Pour conclure au sujet des relations entre l’Union européenne et la Suisse, Jean Asselborn a souligné qu’il était "intéressant pour la Suisse de poursuivre la voie du bilatéralisme", car cette voie "pragmatique n’est sans doute pas la mauvaise au vu de la complexité de l’entité qu’est l’Union européenne". Il est cependant clair à ses yeux que le rapprochement de la Suisse avec l’Union européenne se poursuivra à l’avenir.

Invité à se prononcer à la suite de son intervention sur une éventuelle adhésion de la Suisse à l’Union européenne par Mario Fehr, conseiller national du Canton de Zürich, Jean Asselborn a souligné que l’opinion publique européenne, qui a parfois du mal à accepter l’idée d’une adhésion des pays des Balkans – bien qu’elle soit selon lui nécessaire au processus de paix - , accepterait sans doute sans difficulté une demande d’adhésion de la Suisse. Il a cependant relevé que, politiquement, intégrer l’Union n’était peut être pas toujours un avantage. Soulignant le "rôle fantastique de la Suisse", il a ainsi rappelé que la neutralité de la Suisse serait nécessairement remise en question par une éventuelle adhésion tandis que du point de vue des politiques économiques, "on pouvait perdre un peu de son identité quand on se retrouvait à la table des négociations". Et de conclure : "l’adhésion de la Suisse serait positive pour tous les Etats membres, reste à voir pour la Suisse dans quelle mesure cela le serait".

Europe sociale : droits économiques versus droits sociaux

Jean Asselborn a ensuite abordé le thème de la politique sociale de l’Union européenne en se basant sur quatre arrêts récents de la Cour de Justice.

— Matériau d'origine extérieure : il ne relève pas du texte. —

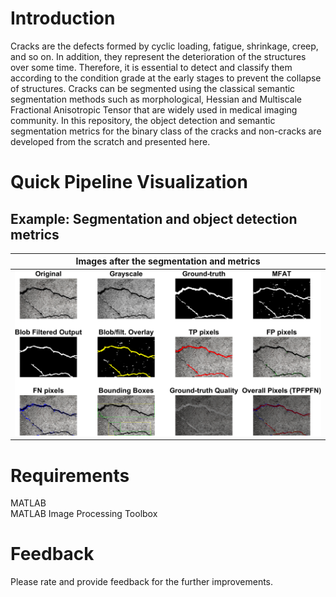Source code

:# Introduction


Cracks are the defects formed by cyclic loading, fatigue, shrinkage, creep, and so on. In addition, they represent the deterioration of the structures over some time. Therefore, it is essential to detect and classify them according to the condition grade at the early stages to prevent the collapse of structures. Cracks can be segmented using the classical semantic segmentation methods such as morphological, Hessian and Multiscale Fractional Anisotropic Tensor that are widely used in medical imaging community. In this repository, the object detection and semantic segmentation metrics for the binary class of the cracks and non-cracks are developed from the scratch and presented here.

# Quick Pipeline Visualization
## Example: Segmentation and object detection metrics
| Images after the segmentation and metrics |
| ------------- |
| ![](assets/crack_bboxes_tpfpfntn_pixels_final.png) |

# Requirements
MATLAB <br />
MATLAB Image Processing Toolbox

# Feedback
Please rate and provide feedback for the further improvements.
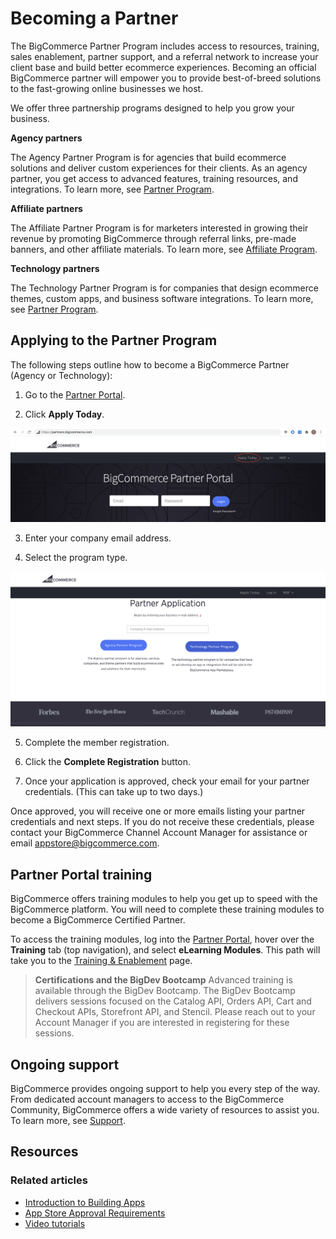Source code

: # Becoming a Partner

 


The BigCommerce Partner Program includes access to resources, training, sales enablement, partner support, and a referral network to increase your client base and build better ecommerce experiences.
Becoming an official BigCommerce partner will empower you to provide best-of-breed solutions to the fast-growing online businesses we host. 

We offer three partnership programs designed to help you grow your business. 

**Agency partners**

The Agency Partner Program is for agencies that build ecommerce solutions and deliver custom experiences for their clients. As an agency partner, you get access to advanced features, training resources, and integrations. To learn more, see [Partner Program](https://www.bigcommerce.com/partners/become-a-partner/).

**Affiliate partners**

The Affiliate Partner Program is for marketers interested in growing their revenue by promoting BigCommerce through referral links, pre-made banners, and other affiliate materials. To learn more, see [Affiliate Program](https://www.bigcommerce.com/partners/become-a-partner/affiliate/).

**Technology partners**

The Technology Partner Program is for companies that design ecommerce themes, custom apps, and business software integrations. To learn more, see [Partner Program](https://www.bigcommerce.com/partners/become-a-partner/).

## Applying to the Partner Program

The following steps outline how to become a BigCommerce Partner (Agency or Technology):

1. Go to the [Partner Portal](https://partners.bigcommerce.com/).
   
2. Click **Apply Today**.
   
![Partner Apply](https://raw.githubusercontent.com/bigcommerce/dev-docs/master/assets/images/becoming-a-partner-01.png "Partner Apply")

3. Enter your company email address.
   
4. Select the program type.
   
![Partner Registration](https://raw.githubusercontent.com/bigcommerce/dev-docs/master/assets/images/becoming-a-partner-02.png "Partner Registration")

5. Complete the member registration.

6. Click the **Complete Registration** button. 

7. Once your application is approved, check your email for your partner credentials. (This can take up to two days.)

Once approved, you will receive one or more emails listing your partner credentials and next steps. If you do not receive these credentials, please contact your BigCommerce Channel Account Manager for assistance or email [appstore@bigcommerce.com](mailto:appstore@bigcommerce.com).

## Partner Portal training

BigCommerce offers training modules to help you get up to speed with the BigCommerce platform. You will need to complete these training modules to become a BigCommerce Certified Partner.

To access the training modules, log into the [Partner Portal](https://partners.bigcommerce.com/), hover over the **Training** tab (top navigation), and select **eLearning Modules**. This path will take you to the [Training & Enablement](https://partners.bigcommerce.com/English/Solutions/training/training_and_enablement.aspx) page.

<div class="HubBlock--callout">
<div class="CalloutBlock--info">
<div class="HubBlock-content">

> **Certifications and the BigDev Bootcamp**
> Advanced training is available through the BigDev Bootcamp. The BigDev Bootcamp delivers sessions focused on the Catalog API, Orders API, Cart and Checkout APIs, Storefront API, and Stencil. Please reach out to your Account Manager if you are interested in registering for these sessions.

</div>
</div>
</div>

## Ongoing support

BigCommerce provides ongoing support to help you every step of the way. From dedicated account managers to access to the BigCommerce Community, BigCommerce offers a wide variety of resources to assist you. To learn more, see [Support](https://developer.bigcommerce.com/api-docs/partner/getting-started/support).

## Resources

### Related articles

* [Introduction to Building Apps](https://developer.bigcommerce.com/api-docs/apps/guide/intro)
* [App Store Approval Requirements](https://developer.bigcommerce.com/api-docs/apps/guide/requirements)
* [Video tutorials](https://support.bigcommerce.com/s/videos)
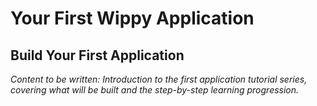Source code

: # Your First Wippy Application

<!-- Metadata -->
<!-- 
Topic: First Application Tutorial Hub
Type: Tutorial Section Landing
Audience: New Users
Estimated Reading Time: 5 minutes
Prerequisites: Completed installation
-->

<!-- Content Plan -->
<!--
Landing page for first application tutorial series:
- Overview of what will be built in this section
- Learning objectives and outcomes
- Tutorial progression and estimated time
- Prerequisites checklist
- Links to individual tutorial steps
- Troubleshooting resources for this section

Should orient users for the hands-on tutorial experience.
-->

## Build Your First Application

*Content to be written: Introduction to the first application tutorial series, covering what will be built and the step-by-step learning progression.*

Commençant par l’ArrêtViking (C-438/05), le chef de la diplomatie luxembourgeoise a rappelé les faits. Une société de ferry finlandaise qui souhaitait faire immatriculer un de ses bateaux en Estonie et profiter ainsi d’une main d’œuvre meilleur marché s’est vue menacée d’action collective par des syndicat de marins finlandais.

Dans le cadre de l’arrêt dit Laval (C-341/05), une entreprise lettone avait répondu à une soumission pour la construction d’une école en Suède et avait refusé de signer, pour ses ouvriers lettons engagés sur le chantier, une convention collective suédoise. Les syndicats suédois ont bloqué le chantier et engagé des poursuites contre l’entreprise.

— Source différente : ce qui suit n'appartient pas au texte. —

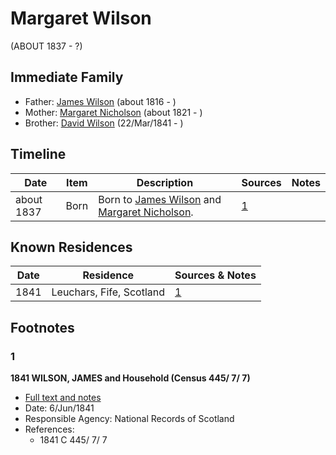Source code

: ﻿---
layout: person
subject_key: i63936152
permalink: /people/i63936152
---

# Margaret Wilson
(ABOUT 1837 - ?)

## Immediate Family

* Father: [James Wilson](./@98356536@-james-wilson-b1816-d.md) (about 1816 - )
* Mother: [Margaret Nicholson](./@22262126@-margaret-nicholson-b1821-d.md) (about 1821 - )
* Brother: [David Wilson](./@15598112@-david-wilson-b1841-3-22-d.md) (22/Mar/1841 - )

## Timeline

Date | Item | Description | Sources | Notes
---|---|---|---|---
about 1837 | Born | Born to [James Wilson](./@98356536@-james-wilson-b1816-d.md) and [Margaret Nicholson](./@22262126@-margaret-nicholson-b1821-d.md). | [1](#1) | 

## Known Residences

Date | Residence | Sources & Notes
---|---|---
1841 | Leuchars, Fife, Scotland | [1](#1)

## Footnotes

### 1

**1841 WILSON, JAMES and Household (Census 445/ 7/ 7)**

* [Full text and notes](../sources/@34873492@-1841-wilson,-james-and-household-census-445-7-7-.md)
* Date: 6/Jun/1841
* Responsible Agency: National Records of Scotland
* References: 
  * 1841 C 445/ 7/ 7


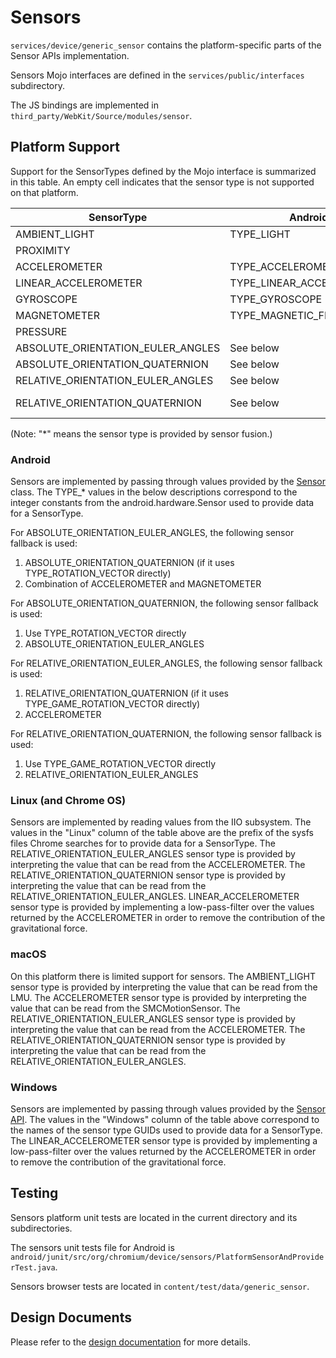 # Sensors

`services/device/generic_sensor` contains the platform-specific parts of the Sensor APIs
implementation.

Sensors Mojo interfaces are defined in the `services/public/interfaces` subdirectory.

The JS bindings are implemented in `third_party/WebKit/Source/modules/sensor`.


## Platform Support

Support for the SensorTypes defined by the Mojo interface is summarized in this
table. An empty cell indicates that the sensor type is not supported on that
platform.

| SensorType                        | Android                   | Linux                                 | macOS                                 | Windows                                   |
| --------------------------------- | ------------------------- | ------------------------------------- | ------------------------------------- | ----------------------------------------- |
| AMBIENT_LIGHT                     | TYPE_LIGHT                | in_illuminance                        | AppleLMUController                    | SENSOR_TYPE_AMBIENT_LIGHT                 |
| PROXIMITY                         |                           |                                       |                                       |                                           |
| ACCELEROMETER                     | TYPE_ACCELEROMETER        | in_accel                              | SMCMotionSensor                       | SENSOR_TYPE_ACCELEROMETER_3D              |
| LINEAR_ACCELEROMETER              | TYPE_LINEAR_ACCELEROMETER | ACCELEROMETER (*)                     |                                       | ACCELEROMETER (*)                         |
| GYROSCOPE                         | TYPE_GYROSCOPE            | in_anglvel                            |                                       | SENSOR_TYPE_GYROMETER_3D                  |
| MAGNETOMETER                      | TYPE_MAGNETIC_FIELD       | in_magn                               |                                       | SENSOR_TYPE_COMPASS_3D                    |
| PRESSURE                          |                           |                                       |                                       |                                           |
| ABSOLUTE_ORIENTATION_EULER_ANGLES | See below                 |                                       |                                       | SENSOR_TYPE_INCLINOMETER_3D               |
| ABSOLUTE_ORIENTATION_QUATERNION   | See below                 |                                       |                                       | SENSOR_TYPE_AGGREGATED_DEVICE_ORIENTATION |
| RELATIVE_ORIENTATION_EULER_ANGLES | See below                 | ACCELEROMETER (*)                     | ACCELEROMETER (*)                     |                                           |
| RELATIVE_ORIENTATION_QUATERNION   | See below                 | RELATIVE_ORIENTATION_EULER_ANGLES (*) | RELATIVE_ORIENTATION_EULER_ANGLES (*) |                                           |

(Note: "*" means the sensor type is provided by sensor fusion.)

### Android

Sensors are implemented by passing through values provided by the
[Sensor](https://developer.android.com/reference/android/hardware/Sensor.html)
class. The TYPE_* values in the below descriptions correspond to the integer
constants from the android.hardware.Sensor used to provide data for a
SensorType.

For ABSOLUTE_ORIENTATION_EULER_ANGLES, the following sensor fallback is used:
1. ABSOLUTE_ORIENTATION_QUATERNION (if it uses TYPE_ROTATION_VECTOR
     directly)
2. Combination of ACCELEROMETER and MAGNETOMETER

For ABSOLUTE_ORIENTATION_QUATERNION, the following sensor fallback is used:
1. Use TYPE_ROTATION_VECTOR directly
2. ABSOLUTE_ORIENTATION_EULER_ANGLES

For RELATIVE_ORIENTATION_EULER_ANGLES, the following sensor fallback is used:
1. RELATIVE_ORIENTATION_QUATERNION (if it uses TYPE_GAME_ROTATION_VECTOR
     directly)
2. ACCELEROMETER

For RELATIVE_ORIENTATION_QUATERNION, the following sensor fallback is used:
1. Use TYPE_GAME_ROTATION_VECTOR directly
2. RELATIVE_ORIENTATION_EULER_ANGLES

### Linux (and Chrome OS)

Sensors are implemented by reading values from the IIO subsystem. The values in
the "Linux" column of the table above are the prefix of the sysfs files Chrome
searches for to provide data for a SensorType. The
RELATIVE_ORIENTATION_EULER_ANGLES sensor type is provided by interpreting the
value that can be read from the ACCELEROMETER. The
RELATIVE_ORIENTATION_QUATERNION sensor type is provided by interpreting the
value that can be read from the RELATIVE_ORIENTATION_EULER_ANGLES.
LINEAR_ACCELEROMETER sensor type is provided by implementing a low-pass-filter
over the values returned by the ACCELEROMETER in order to remove the
contribution of the gravitational force.

### macOS

On this platform there is limited support for sensors. The AMBIENT_LIGHT sensor
type is provided by interpreting the value that can be read from the LMU. The
ACCELEROMETER sensor type is provided by interpreting the value that can be read
from the SMCMotionSensor. The RELATIVE_ORIENTATION_EULER_ANGLES sensor type is
provided by interpreting the value that can be read from the ACCELEROMETER. The
RELATIVE_ORIENTATION_QUATERNION sensor type is provided by interpreting the
value that can be read from the RELATIVE_ORIENTATION_EULER_ANGLES.

### Windows

Sensors are implemented by passing through values provided by the
[Sensor API](https://msdn.microsoft.com/en-us/library/windows/desktop/dd318953(v=vs.85).aspx).
The values in the "Windows" column of the table above correspond to the names of
the sensor type GUIDs used to provide data for a SensorType. The
LINEAR_ACCELEROMETER sensor type is provided by implementing a low-pass-filter
over the values returned by the ACCELEROMETER in order to remove the
contribution of the gravitational force.

## Testing

Sensors platform unit tests are located in the current directory and its
subdirectories.

The sensors unit tests file for Android is
`android/junit/src/org/chromium/device/sensors/PlatformSensorAndProviderTest.java`.

Sensors browser tests are located in `content/test/data/generic_sensor`.


## Design Documents

Please refer to the [design documentation](https://docs.google.com/document/d/1Ml65ZdW5AgIsZTszk4mD_ohr40pcrdVFOIf0ZtWxDv0)
for more details.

Dans ces deux affaires, la Cour de Justice des Communautés européennes a jugé que les droits des syndicats à entreprendre une action collective ou à faire respecter les conditions minimum de travail par les prestataires de services étrangers sont limités par les principes européens de liberté de circulation et d’établissement.

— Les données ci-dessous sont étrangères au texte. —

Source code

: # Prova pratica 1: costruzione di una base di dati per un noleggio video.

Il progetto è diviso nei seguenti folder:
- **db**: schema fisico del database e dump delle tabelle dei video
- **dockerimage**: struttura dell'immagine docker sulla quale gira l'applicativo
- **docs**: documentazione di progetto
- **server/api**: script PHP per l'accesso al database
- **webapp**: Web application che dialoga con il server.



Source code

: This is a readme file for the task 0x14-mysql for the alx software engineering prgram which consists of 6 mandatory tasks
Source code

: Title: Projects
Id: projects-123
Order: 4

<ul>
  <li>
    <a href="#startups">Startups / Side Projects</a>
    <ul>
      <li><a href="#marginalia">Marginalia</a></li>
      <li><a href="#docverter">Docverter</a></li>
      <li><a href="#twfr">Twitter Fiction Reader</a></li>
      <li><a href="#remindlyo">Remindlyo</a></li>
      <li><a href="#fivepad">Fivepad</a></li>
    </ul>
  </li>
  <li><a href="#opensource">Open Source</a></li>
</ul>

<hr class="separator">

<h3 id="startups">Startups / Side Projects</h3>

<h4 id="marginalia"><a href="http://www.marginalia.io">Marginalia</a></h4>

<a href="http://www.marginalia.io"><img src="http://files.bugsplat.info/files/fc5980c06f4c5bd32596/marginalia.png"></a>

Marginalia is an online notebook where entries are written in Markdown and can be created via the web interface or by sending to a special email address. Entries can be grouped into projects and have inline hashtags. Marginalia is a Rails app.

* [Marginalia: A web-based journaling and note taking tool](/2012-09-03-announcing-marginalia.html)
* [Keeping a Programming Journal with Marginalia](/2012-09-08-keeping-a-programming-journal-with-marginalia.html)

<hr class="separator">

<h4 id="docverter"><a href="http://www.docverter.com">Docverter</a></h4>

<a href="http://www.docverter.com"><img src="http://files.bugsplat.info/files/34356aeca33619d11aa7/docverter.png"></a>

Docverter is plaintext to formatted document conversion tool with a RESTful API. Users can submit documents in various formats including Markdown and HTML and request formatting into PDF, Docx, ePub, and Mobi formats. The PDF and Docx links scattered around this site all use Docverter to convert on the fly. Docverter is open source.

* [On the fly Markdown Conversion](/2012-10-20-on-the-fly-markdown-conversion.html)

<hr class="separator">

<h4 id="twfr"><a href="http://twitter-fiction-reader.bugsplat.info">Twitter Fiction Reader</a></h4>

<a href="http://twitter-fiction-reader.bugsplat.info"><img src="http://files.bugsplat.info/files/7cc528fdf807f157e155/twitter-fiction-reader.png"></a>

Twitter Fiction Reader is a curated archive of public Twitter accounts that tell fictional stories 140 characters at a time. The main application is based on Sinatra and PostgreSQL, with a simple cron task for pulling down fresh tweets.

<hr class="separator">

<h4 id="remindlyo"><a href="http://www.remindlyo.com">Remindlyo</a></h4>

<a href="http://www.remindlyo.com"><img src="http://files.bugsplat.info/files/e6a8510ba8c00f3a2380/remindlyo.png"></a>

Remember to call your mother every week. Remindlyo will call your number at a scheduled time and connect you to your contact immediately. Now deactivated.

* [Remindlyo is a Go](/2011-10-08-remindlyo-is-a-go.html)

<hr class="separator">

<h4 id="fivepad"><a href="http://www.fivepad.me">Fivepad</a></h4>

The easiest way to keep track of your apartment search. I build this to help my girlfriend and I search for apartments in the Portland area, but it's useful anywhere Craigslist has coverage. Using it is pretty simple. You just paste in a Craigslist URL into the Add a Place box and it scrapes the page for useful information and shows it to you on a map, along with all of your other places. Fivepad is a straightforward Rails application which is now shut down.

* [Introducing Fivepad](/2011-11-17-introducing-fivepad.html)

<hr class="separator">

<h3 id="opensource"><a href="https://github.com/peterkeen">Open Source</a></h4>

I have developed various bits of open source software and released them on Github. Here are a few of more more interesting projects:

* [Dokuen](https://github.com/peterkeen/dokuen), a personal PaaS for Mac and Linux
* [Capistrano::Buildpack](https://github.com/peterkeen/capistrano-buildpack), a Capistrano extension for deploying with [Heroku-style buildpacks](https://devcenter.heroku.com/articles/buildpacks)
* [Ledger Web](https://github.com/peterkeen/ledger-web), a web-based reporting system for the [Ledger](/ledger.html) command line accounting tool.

Jean Asselborn a donc rappelé que la construction de l’Union européenne s’est faite, après l’échec notamment de la Communauté européenne de défense dans les années 50’, "sur la base du marché intérieur". Aussi, si le droit de grève est reconnu, "il ne peut aller pas au-delà de ce qui est nécessaire". Et ces deux affaires montrent donc le difficile équilibre que doit trouver ma Cour entre "le droit économique, qui comprend les libertés fondamentales, et les droits sociaux, parmi lesquels le droit de grève".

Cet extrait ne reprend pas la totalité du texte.